Pablo nos dice que al celebrar la eucaristía anunciamos la muerte del Señor. Al recibir su vida, que se nos dona de nuevo en el momento de la santa Misa, anunciamos su muerte. Cuando Él se hace vivo, nosotros nos hacemos testigos de su muerte. Y precisamente de su muerte de cruz, de su muerte de donación total.
Nosotros comprendemos que el sentido de su vida terrena estaba en su muerte por nosotros. En su morir nos ha dado el signo y la prenda de su vida siempre nueva. No habría podido legarse a nosotros como carne y sangre, si antes no hubiera muerto por nosotros, si antes no hubiera ido hasta el fin de su donación muriendo por nosotros. Esta entrega de amor continúa viviendo en su vida nueva.

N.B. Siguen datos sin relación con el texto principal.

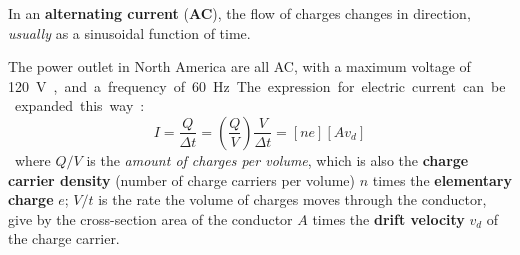 In an \textbf{alternating current} (\textbf{AC}), the flow of charges changes
in direction, \emph{usually} as a sinusoidal function of time.
\begin{figure}[ht]
  \centering
  \begin{subfigure}{.35\textwidth}
    \centering
  \end{subfigure}
  \begin{subfigure}{.35\textwidth}
    \centering
  \end{subfigure}
\end{figure}

The power outlet in North America are all AC, with a maximum voltage of
\SI{120}\volt, and a frequency of \SI{60}\hertz.


The expression for electric current can be expanded this way:

\begin{equation}
  I=\frac Q{\Delta t}=\left(\frac QV\right)\frac V{\Delta t}
  =\left[ne\right]\left[Av_d\right]
\end{equation}
where $Q/V$ is the \emph{amount of charges per volume}, which is also the
\textbf{charge carrier density} (number of charge carriers per volume) $n$
times the \textbf{elementary charge} $e$; $V/t$ is the rate the volume of
charges moves through the conductor, give by the cross-section area of the
conductor $A$ times the \textbf{drift velocity} $v_d$ of the charge carrier.


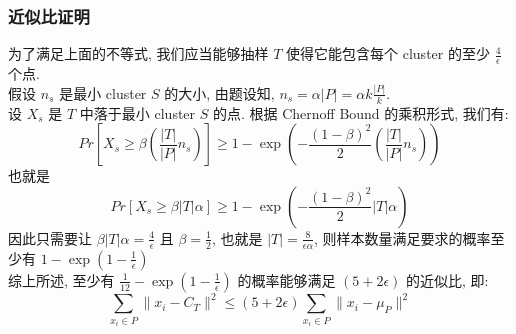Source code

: \documentclass[UTF8]{article}
\begin{document}
\subsubsection*{近似比证明}
\noindent 为了满足上面的不等式, 我们应当能够抽样 $T$ 使得它能包含每个 cluster 的至少 $\frac{4}{\epsilon}$ 个点. \\
假设 $n_s$ 是最小 cluster $S$ 的大小, 由题设知, $n_s=\alpha|P|=\alpha k\frac{|P|}{k}$. \\
设 $X_s$ 是 $T$ 中落于最小 cluster $S$ 的点. 根据 Chernoff Bound 的乘积形式, 我们有:
$$Pr\left[X_s \ge \beta\left(\frac{|T|}{|P|}n_s\right)\right] \ge 1 - \exp\left(-\frac{(1-\beta)^2}{2}\left(\frac{|T|}{|P|}n_s\right)\right)$$
也就是
$$Pr\left[X_s \ge \beta|T|\alpha\right] \ge 1 - \exp\left(-\frac{(1-\beta)^2}{2}|T|\alpha\right)$$
因此只需要让 $\beta|T|\alpha=\frac{4}{\epsilon}$ 且 $\beta=\frac{1}{2}$, 也就是 $|T|=\frac{8}{\epsilon\alpha}$, 则样本数量满足要求的概率至少有 $1-\exp(1-\frac{1}{\epsilon})$\\
\noindent
综上所述, 至少有 $\frac{1}{12} - \exp(1-\frac{1}{\epsilon})$ 的概率能够满足 $(5+2\epsilon)$ 的近似比, 即:
$$\sum\limits_{x_i\in P}\|x_i-C_T\|^2 \le (5+2\epsilon)\sum\limits_{x_i\in P}\|x_i-\mu_P\|^2$$
\end{document}
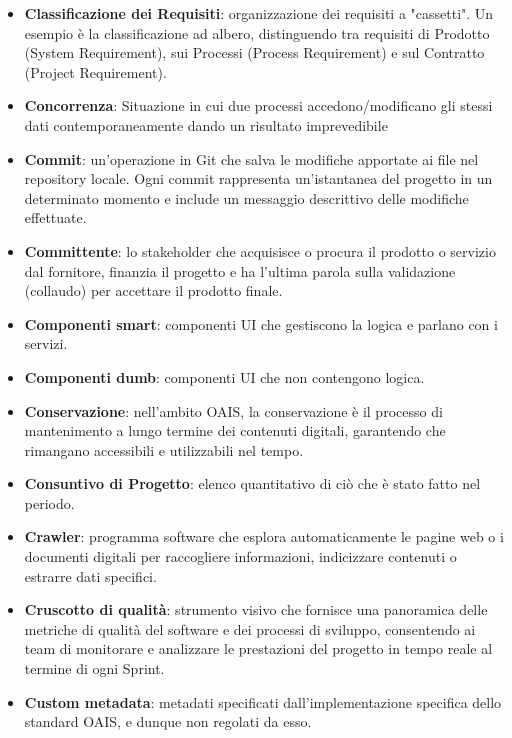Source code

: \documentclass[a4paper,12pt]{article}
\begin{document}
\begin{itemize}
    \item \textbf{Classificazione dei Requisiti}: organizzazione dei requisiti a "cassetti". Un esempio è la classificazione ad albero, distinguendo tra requisiti di Prodotto (System Requirement), sui Processi (Process Requirement) e sul Contratto (Project Requirement).
    \item \textbf{Concorrenza}: Situazione in cui due processi accedono/modificano gli stessi dati contemporaneamente dando un risultato imprevedibile
    \item \textbf{Commit}: un'operazione in Git che salva le modifiche apportate ai file nel repository locale. Ogni commit rappresenta un'istantanea del progetto in un determinato momento e include un messaggio descrittivo delle modifiche effettuate.
    \item \textbf{Committente}: lo stakeholder che acquisisce o procura il prodotto o servizio dal fornitore, finanzia il progetto e ha l'ultima parola sulla validazione (collaudo) per accettare il prodotto finale.
    \item \textbf{Componenti smart}: componenti UI che gestiscono la logica e parlano con i servizi.
    \item \textbf{Componenti dumb}: componenti UI che non contengono logica. 
    \item \textbf{Conservazione}: nell'ambito OAIS, la conservazione è il processo di mantenimento a lungo termine dei contenuti digitali, garantendo che rimangano accessibili e utilizzabili nel tempo.
    \item \textbf{Consuntivo di Progetto}: elenco quantitativo di ciò che è stato fatto nel periodo.
    \item \textbf{Crawler}: programma software che esplora automaticamente le pagine web o i documenti digitali per raccogliere informazioni, indicizzare contenuti o estrarre dati specifici. 
    \item \textbf{Cruscotto di qualità}: strumento visivo che fornisce una panoramica delle metriche di qualità del software e dei processi di sviluppo, consentendo ai team di monitorare e analizzare le prestazioni del progetto in tempo reale al termine di ogni Sprint.
    \item \textbf{Custom metadata}: metadati specificati dall'implementazione specifica dello standard OAIS, e dunque non regolati da esso.
\end{itemize}
\end{document}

Vida y muerte dan testimonio del Señor recíprocamente. En su muerte, Él es vida, y en su vida Él muere. Así nosotros aprendemos a comprender la simultaneidad de ambos estados en el Señor, que es Dios, y cuya temporalidad tiene siempre un lado eterno.
Nosotros, hombres, nos quedamos siempre ligados a nuestros desarrollos, tiempos, procesos. El Señor, en cambio, vive en el siempre-ahora de la vida eterna incluso en su existencia temporal, y nos lo da a entender en su muerte y en su vida. Pero para comprender esto de alguna manera, para penetrar en el Espíritu de su eucaristía, para recibir el regalo de su encarnación y de su sacrificio de cruz, debemos tener fe, es decir, participar en la vida eterna.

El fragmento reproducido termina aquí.